→ **Your assignment**: Please reproduce verbatim the lines below, from the first through the one with "6 & 1 & 1 & 0 & rw- & Read and write \\".

→ **Source records**:
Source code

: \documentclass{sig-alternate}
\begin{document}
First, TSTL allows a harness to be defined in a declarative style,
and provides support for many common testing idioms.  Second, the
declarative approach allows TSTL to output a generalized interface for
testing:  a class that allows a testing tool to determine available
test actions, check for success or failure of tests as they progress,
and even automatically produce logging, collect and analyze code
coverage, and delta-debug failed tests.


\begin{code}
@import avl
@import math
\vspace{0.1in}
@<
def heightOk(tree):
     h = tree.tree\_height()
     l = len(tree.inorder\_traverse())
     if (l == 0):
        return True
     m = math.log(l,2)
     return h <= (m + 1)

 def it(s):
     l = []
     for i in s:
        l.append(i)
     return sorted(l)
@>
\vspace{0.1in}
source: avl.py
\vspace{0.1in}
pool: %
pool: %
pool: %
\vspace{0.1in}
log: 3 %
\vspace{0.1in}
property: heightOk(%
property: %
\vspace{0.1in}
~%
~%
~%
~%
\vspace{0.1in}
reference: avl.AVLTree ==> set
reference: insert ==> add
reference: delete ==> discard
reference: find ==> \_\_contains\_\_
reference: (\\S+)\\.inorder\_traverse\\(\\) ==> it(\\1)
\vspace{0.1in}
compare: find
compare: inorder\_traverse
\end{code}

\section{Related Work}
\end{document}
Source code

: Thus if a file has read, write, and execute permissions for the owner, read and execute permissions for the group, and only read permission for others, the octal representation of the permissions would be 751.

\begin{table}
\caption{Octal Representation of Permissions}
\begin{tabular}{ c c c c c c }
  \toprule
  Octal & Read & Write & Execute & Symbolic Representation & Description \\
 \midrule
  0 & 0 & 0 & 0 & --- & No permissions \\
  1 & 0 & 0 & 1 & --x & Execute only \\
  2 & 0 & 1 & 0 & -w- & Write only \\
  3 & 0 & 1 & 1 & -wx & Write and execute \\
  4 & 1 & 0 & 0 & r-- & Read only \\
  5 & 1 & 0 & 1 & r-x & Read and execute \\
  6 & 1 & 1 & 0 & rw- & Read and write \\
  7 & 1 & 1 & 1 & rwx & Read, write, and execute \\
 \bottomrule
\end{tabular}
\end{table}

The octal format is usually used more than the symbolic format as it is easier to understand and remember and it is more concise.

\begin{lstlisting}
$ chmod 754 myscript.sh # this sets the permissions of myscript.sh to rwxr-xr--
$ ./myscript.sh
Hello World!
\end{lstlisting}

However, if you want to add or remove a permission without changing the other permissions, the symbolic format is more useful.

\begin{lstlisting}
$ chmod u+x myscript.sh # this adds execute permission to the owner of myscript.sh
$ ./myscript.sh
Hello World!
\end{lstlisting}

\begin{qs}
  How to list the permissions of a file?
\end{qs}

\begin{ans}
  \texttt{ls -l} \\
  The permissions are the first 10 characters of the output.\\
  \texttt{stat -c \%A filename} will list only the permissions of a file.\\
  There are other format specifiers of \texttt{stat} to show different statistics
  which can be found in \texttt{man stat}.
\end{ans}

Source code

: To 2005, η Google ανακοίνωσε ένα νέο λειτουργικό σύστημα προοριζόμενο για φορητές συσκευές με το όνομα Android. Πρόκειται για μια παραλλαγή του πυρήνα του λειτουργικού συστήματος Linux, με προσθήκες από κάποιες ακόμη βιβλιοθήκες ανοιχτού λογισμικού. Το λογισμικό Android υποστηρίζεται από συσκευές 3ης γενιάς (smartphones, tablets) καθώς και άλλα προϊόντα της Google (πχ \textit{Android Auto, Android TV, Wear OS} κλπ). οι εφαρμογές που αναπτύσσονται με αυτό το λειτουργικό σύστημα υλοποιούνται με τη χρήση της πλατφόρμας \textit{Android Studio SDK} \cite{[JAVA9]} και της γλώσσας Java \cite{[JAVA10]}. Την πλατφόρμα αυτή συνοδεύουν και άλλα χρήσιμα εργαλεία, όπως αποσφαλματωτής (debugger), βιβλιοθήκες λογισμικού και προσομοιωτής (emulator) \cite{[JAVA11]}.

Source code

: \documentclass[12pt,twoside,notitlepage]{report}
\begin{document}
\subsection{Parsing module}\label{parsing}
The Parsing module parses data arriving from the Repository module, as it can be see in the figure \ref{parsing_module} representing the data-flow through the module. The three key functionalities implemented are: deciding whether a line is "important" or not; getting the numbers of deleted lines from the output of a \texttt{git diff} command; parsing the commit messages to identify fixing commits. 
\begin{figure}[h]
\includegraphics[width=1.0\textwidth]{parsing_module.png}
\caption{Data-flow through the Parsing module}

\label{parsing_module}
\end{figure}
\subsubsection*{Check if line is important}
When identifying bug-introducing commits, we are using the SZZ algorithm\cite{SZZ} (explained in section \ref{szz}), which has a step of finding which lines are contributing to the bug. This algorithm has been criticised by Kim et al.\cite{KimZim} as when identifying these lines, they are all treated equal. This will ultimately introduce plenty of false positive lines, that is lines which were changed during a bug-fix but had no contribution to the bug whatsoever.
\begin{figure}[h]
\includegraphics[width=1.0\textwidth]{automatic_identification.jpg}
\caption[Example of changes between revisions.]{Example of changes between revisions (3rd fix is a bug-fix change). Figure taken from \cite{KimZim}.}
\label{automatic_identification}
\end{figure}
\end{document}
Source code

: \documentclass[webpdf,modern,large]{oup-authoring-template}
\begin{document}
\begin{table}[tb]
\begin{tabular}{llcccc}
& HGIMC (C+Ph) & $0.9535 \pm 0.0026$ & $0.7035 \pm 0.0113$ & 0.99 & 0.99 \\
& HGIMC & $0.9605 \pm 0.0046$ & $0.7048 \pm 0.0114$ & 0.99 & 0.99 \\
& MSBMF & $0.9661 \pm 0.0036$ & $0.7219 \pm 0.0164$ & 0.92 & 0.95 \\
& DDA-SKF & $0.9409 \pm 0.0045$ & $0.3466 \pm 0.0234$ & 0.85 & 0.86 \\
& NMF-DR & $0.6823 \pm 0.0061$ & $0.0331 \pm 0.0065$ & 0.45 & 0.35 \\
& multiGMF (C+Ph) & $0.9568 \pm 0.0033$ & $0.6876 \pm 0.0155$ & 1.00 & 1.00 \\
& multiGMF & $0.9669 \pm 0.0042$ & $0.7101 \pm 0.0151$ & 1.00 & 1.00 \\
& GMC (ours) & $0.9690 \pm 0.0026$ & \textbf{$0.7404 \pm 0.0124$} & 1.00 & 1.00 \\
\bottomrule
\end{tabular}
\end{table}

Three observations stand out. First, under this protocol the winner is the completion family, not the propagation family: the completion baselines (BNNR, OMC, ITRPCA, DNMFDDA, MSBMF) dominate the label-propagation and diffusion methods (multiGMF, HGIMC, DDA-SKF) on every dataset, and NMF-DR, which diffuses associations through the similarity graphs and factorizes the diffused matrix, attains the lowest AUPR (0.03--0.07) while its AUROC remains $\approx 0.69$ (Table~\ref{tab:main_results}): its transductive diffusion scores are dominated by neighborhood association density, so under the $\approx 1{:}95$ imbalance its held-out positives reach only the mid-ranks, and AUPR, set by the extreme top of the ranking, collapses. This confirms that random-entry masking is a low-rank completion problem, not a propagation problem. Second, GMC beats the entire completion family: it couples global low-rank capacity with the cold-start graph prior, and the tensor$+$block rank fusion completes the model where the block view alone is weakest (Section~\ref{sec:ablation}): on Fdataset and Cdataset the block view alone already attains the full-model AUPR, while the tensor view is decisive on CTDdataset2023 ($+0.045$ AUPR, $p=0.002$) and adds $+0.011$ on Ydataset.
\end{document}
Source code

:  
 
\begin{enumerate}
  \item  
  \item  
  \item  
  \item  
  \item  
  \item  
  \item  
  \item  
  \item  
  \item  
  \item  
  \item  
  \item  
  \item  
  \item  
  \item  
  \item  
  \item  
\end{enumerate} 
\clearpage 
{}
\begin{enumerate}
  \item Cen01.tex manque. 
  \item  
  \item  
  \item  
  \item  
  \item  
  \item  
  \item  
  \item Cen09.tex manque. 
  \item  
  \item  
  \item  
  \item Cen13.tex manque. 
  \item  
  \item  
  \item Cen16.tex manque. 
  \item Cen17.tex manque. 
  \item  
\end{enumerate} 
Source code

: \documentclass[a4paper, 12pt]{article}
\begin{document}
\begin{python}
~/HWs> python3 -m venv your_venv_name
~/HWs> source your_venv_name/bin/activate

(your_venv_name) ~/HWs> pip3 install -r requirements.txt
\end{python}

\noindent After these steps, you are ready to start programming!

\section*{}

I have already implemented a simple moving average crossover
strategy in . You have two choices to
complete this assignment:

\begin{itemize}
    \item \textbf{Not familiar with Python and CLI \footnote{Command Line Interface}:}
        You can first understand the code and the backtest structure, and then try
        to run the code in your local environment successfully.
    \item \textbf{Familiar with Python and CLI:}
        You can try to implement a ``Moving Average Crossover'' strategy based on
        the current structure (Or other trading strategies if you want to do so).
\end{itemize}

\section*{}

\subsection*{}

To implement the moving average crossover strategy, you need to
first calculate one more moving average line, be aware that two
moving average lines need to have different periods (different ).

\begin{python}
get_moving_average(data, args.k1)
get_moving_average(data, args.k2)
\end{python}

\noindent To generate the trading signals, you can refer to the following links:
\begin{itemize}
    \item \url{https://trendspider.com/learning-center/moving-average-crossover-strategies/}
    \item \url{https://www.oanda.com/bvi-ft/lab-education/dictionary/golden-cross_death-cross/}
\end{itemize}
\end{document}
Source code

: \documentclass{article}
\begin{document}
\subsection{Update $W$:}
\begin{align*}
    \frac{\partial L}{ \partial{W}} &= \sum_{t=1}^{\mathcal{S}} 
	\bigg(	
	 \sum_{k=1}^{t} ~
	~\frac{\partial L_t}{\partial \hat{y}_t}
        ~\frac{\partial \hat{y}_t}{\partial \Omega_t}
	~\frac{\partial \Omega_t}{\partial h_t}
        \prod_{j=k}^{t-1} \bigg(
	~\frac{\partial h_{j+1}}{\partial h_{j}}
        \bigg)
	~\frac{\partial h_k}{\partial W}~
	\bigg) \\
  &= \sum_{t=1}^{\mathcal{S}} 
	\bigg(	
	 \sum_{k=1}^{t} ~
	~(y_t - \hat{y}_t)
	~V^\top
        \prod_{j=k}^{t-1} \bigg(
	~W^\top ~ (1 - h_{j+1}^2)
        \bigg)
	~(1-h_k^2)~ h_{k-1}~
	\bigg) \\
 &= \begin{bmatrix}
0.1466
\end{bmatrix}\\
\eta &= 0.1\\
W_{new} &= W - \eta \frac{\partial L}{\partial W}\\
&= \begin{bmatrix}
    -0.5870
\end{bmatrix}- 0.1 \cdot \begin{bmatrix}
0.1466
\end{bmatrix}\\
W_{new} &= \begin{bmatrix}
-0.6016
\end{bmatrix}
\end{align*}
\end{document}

→ **Response area**:
Source code

: \documentclass{sig-alternate}
\begin{document}
First, TSTL allows a harness to be defined in a declarative style,
and provides support for many common testing idioms.  Second, the
declarative approach allows TSTL to output a generalized interface for
testing:  a class that allows a testing tool to determine available
test actions, check for success or failure of tests as they progress,
and even automatically produce logging, collect and analyze code
coverage, and delta-debug failed tests.


\begin{code}
@import avl
@import math
\vspace{0.1in}
@<
def heightOk(tree):
     h = tree.tree\_height()
     l = len(tree.inorder\_traverse())
     if (l == 0):
        return True
     m = math.log(l,2)
     return h <= (m + 1)

 def it(s):
     l = []
     for i in s:
        l.append(i)
     return sorted(l)
@>
\vspace{0.1in}
source: avl.py
\vspace{0.1in}
pool: %
pool: %
pool: %
\vspace{0.1in}
log: 3 %
\vspace{0.1in}
property: heightOk(%
property: %
\vspace{0.1in}
~%
~%
~%
~%
\vspace{0.1in}
reference: avl.AVLTree ==> set
reference: insert ==> add
reference: delete ==> discard
reference: find ==> \_\_contains\_\_
reference: (\\S+)\\.inorder\_traverse\\(\\) ==> it(\\1)
\vspace{0.1in}
compare: find
compare: inorder\_traverse
\end{code}

\section{Related Work}
\end{document}
Source code

: Thus if a file has read, write, and execute permissions for the owner, read and execute permissions for the group, and only read permission for others, the octal representation of the permissions would be 751.

\begin{table}
\caption{Octal Representation of Permissions}
\begin{tabular}{ c c c c c c }
  \toprule
  Octal & Read & Write & Execute & Symbolic Representation & Description \\
 \midrule
  0 & 0 & 0 & 0 & --- & No permissions \\
  1 & 0 & 0 & 1 & --x & Execute only \\
  2 & 0 & 1 & 0 & -w- & Write only \\
  3 & 0 & 1 & 1 & -wx & Write and execute \\
  4 & 1 & 0 & 0 & r-- & Read only \\
  5 & 1 & 0 & 1 & r-x & Read and execute \\
  6 & 1 & 1 & 0 & rw- & Read and write \\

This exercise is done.